Understanding that, over the past few years I began to watch what I say, what I hear and how I hear it. I noticed several phrases I was using that came out innocently but carried a somewhat negative meaning. What is also amazing about language is that what we say not only affects the listener, but also affects us, our own thoughts, feelings and experiences.

In an effort to be more positive, feel lighter and create more space for joy to manifest, I began replacing several phrases with improved ones. Here are the most commonly used five:

  • “Don’t forget to”
  • Replaced with: “Remember to”
The first one implies you are likely to forget and suggests avoiding a certain behaviour rather than offering a positive encouragement to do otherwise. Instead, “remember to” acts like a positive mental note to take action on something.
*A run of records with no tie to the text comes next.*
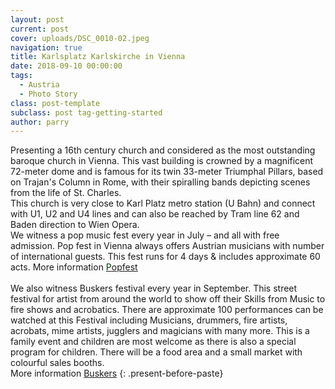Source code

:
 ```yaml
---
layout: post
current: post
cover: uploads/DSC_0010-02.jpeg
navigation: true
title: Karlsplatz Karlskirche in Vienna
date: 2018-09-10 00:00:00
tags:
  - Austria
  - Photo Story
class: post-template
subclass: post tag-getting-started
author: parry
---
```


Presenting a 16th century church and considered as the most outstanding baroque church in Vienna. This vast building is crowned by a magnificent 72-meter dome and is famous for its twin 33-meter Triumphal Pillars, based on Trajan's Column in Rome, with their spiralling bands depicting scenes from the life of St. Charles.<br>This church is very close to Karl Platz metro station (U Bahn) and connect with U1, U2 and U4 lines and can also be reached by Tram line 62 and Baden direction to Wien Opera.<br>We witness a pop music fest every year in July – and all with free admission. Pop fest in Vienna always offers Austrian musicians with number of international guests. This fest runs for 4 days & includes approximate 60 acts. More information <u><font color="#004000">P<a href="https://popfest.at/">opfest</a></font></u><br><br>We also witness Buskers festival every year in September. This street festival for artist from around the world to show off their Skills from Music to fire shows and acrobatics. There are approximate 100 performances can be watched at this Festival including Musicians, drummers, fire artists, acrobats, mime artists, jugglers and magicians with many more. This is a family event and children are most welcome as there is also a special program for children. There will be a food area and a small market with colourful sales booths.<br>More information [Buskers](www.buskers.at)
{: .present-before-paste}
I've got zero statistics here, but I bet you’d actually be able to remember more things if you begin using the positive phrase.

  • “Why don’t you/we”
  • Replaced with: “How about”
In this case also, the latter serves as a positive suggestion rather than a negative question. What annoys me is when the former is said with an insisting expectation to receive a real literal answer in response and when it is even followed by a list of complaints using “always” and “never”. E.g. “Why don’t we go to Dubai next month, you never want to travel with me, I always suggest we do things together and all you want to do is stay here with your PlayStation”. Imagine this, “How about we go to Dubai next month?”. Then stop talking, smile and wait for an answer.

  • “I am”
  • Replaced with: “I feel”
“I am” is such a strongly defining statement. In everyday conversations, it is often used to present solid facts like your age, name, nationality, social status, etc. However, when we use it to define our behaviour and feelings, e.g. “I am depressed”, “I am fat”, “I am old” or even, “I am a happy person”, it limits the mental and emotional space we need to allow ourselves to accept the possibility for change within our ever changing “personality”. Instead, “I feel” suggests whatever follows is temporary and is just a sensation that can change easily any time. It also helps us avoid identifying our whole being with (and limiting it to) a certain state or sentiment.

  • “I love you too”
  • Replaced with: “I love you”
I learned this one from my friend Natalie Harake and instantly love it. My personal rationale is that, “I love you too” feels quite conformist. It lacks spontaneity and individuality. Due to decades of Hollywood and Disney influence, it could make us feel sad when we don’t hear it, it could make us feel insecure because we think the other person is not loving us back. It suggests that when we love someone they owe it to us to love us back, when the fact of the matter is that they don’t. Love is free and open and no one owes us any love at any point, no matter how much they chose to give us. Thus, a simple, “I love you” is a positive reminder of expressing the genuinity of our feelings rather than the automatic responsiveness of our words.

  • “Always” & “Never”
  • Replaced with: Sometimes, in general, usually, often, tend to, etc..
This is something I picked in my Yoga Teacher Training. We were taught to “never say ‘never’”, because there are "always" exceptions (yes I do realize how contradictory this sounds). Like in the case of “I am”, we tend to use many superlatives and ultimately-defining phrases that limit the way we perceive ourselves, others and events around us. Everything changes, constantly, if there’s one ultimate fact, this is it. The more we let go of such limiting phrases, the more adaptive we can be to new changes, the lighter we can feel about them and the happier.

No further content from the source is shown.